Atatürk, sınırlarımızı Lozan Antlaşması’yla 24 Temmuz 1923’te çizmiştir. “Yurtta sulh, cihanda sulh” ilkesine dayanan stratejilerle kurduğu Türkiye Cumhuriyeti ise dünyanın en saygın ülkelerinden biri olarak bugünlere gelmiştir. Daha barut kokusu dinmeden, Yunanistan’ın da dahil olduğu Balkan Antantı’nı ve doğuda Sadabat Paktı’nı kurmuştur. İsmet İnönü, Atatürk’ün yolunda, ülkemizi, İkinci Dünya Savaşı’na sokmamak mucizesini göstermiştir. Daha sonra Türkiye, NATO’ya girmiş, ABD ve SSCB’nin elindeki nükleer güç dengesini sağladığı denge ortamından yararlanmıştır. Soğuk Savaş döneminde ülkemizin güvenliği korunmuştur.

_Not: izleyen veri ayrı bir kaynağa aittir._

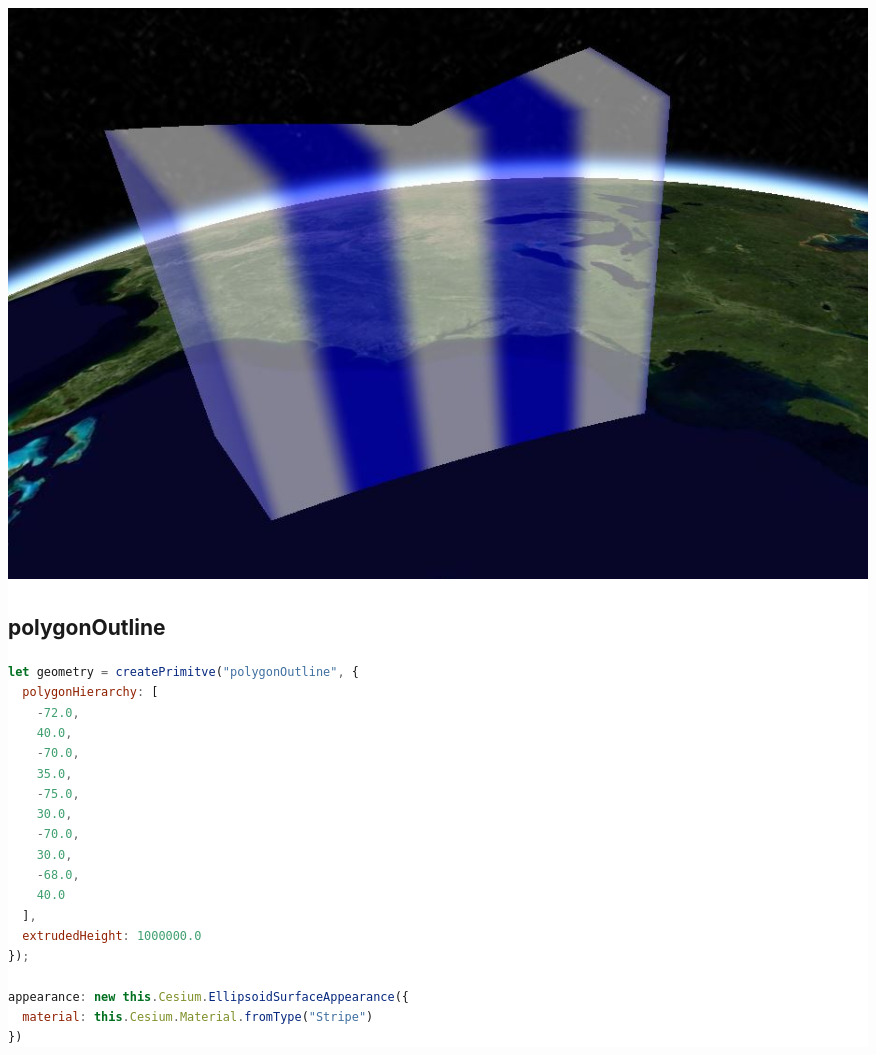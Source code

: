 ![polygon](./displayPrimitive/polygon.JPG)

## polygonOutline

```js
let geometry = createPrimitve("polygonOutline", {
  polygonHierarchy: [
    -72.0,
    40.0,
    -70.0,
    35.0,
    -75.0,
    30.0,
    -70.0,
    30.0,
    -68.0,
    40.0
  ],
  extrudedHeight: 1000000.0
});

appearance: new this.Cesium.EllipsoidSurfaceAppearance({
  material: this.Cesium.Material.fromType("Stripe")
})
```
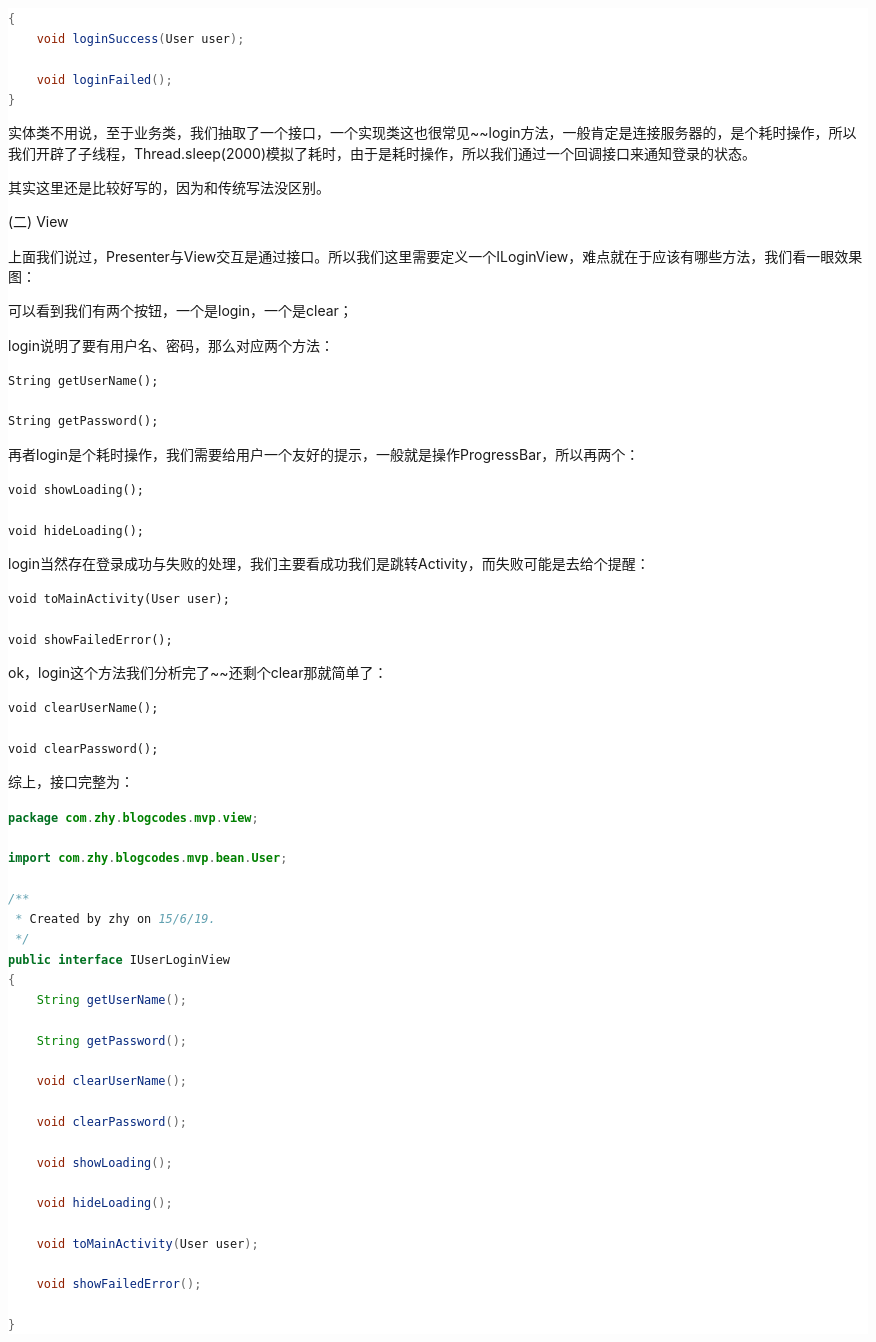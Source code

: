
 ``` java
{
    void loginSuccess(User user);

    void loginFailed();
}
 ```
实体类不用说，至于业务类，我们抽取了一个接口，一个实现类这也很常见~~login方法，一般肯定是连接服务器的，是个耗时操作，所以我们开辟了子线程，Thread.sleep(2000)模拟了耗时，由于是耗时操作，所以我们通过一个回调接口来通知登录的状态。

其实这里还是比较好写的，因为和传统写法没区别。

(二) View

上面我们说过，Presenter与View交互是通过接口。所以我们这里需要定义一个ILoginView，难点就在于应该有哪些方法，我们看一眼效果图：

可以看到我们有两个按钮，一个是login，一个是clear；

login说明了要有用户名、密码，那么对应两个方法：


    String getUserName();

    String getPassword();
 
再者login是个耗时操作，我们需要给用户一个友好的提示，一般就是操作ProgressBar，所以再两个：

    void showLoading();

    void hideLoading();
 
login当然存在登录成功与失败的处理，我们主要看成功我们是跳转Activity，而失败可能是去给个提醒：

    void toMainActivity(User user);

    void showFailedError();
 
ok，login这个方法我们分析完了~~还剩个clear那就简单了：

    void clearUserName();

    void clearPassword();
 
综上，接口完整为：
``` java 
package com.zhy.blogcodes.mvp.view;

import com.zhy.blogcodes.mvp.bean.User;

/**
 * Created by zhy on 15/6/19.
 */
public interface IUserLoginView
{
    String getUserName();

    String getPassword();

    void clearUserName();

    void clearPassword();

    void showLoading();

    void hideLoading();

    void toMainActivity(User user);

    void showFailedError();

}
 ```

Soğuk Savaş bitip, SSCB dağılınca iki bloklu dünya stratejisi değişmiştir. Tek başına süper güç olmaya gücü yetmeyen ABD de Kore ve Vietnam’dan, Fas ve Tunus’a kadar uzanan bölgeyi, büyük bir beceriksizlikle, yangın yerine çevirmiştir. ABD, Ortadoğu’da aktif rol almaları için, Turgut Özal ve Recep Tayyip Erdoğan’ı, ABD’nin yanında yer almaya razı etmiş ve ülkemize de en büyük kötülüğü yapmıştır. Böylece Türkiye, daha güvenli bölge olan Avrupa bütünleşmesinin parçası olmak yerine, İslam dünyası, Ortadoğu, Arap işbirliği gibi devamlı kaynayan bölgelerin içine itilmiştir. Bunlara alet olanlar yüzünden ülkemiz, ne olduğu belli olmayan entrikaların kurbanı olarak bugünlere gelmiştir. 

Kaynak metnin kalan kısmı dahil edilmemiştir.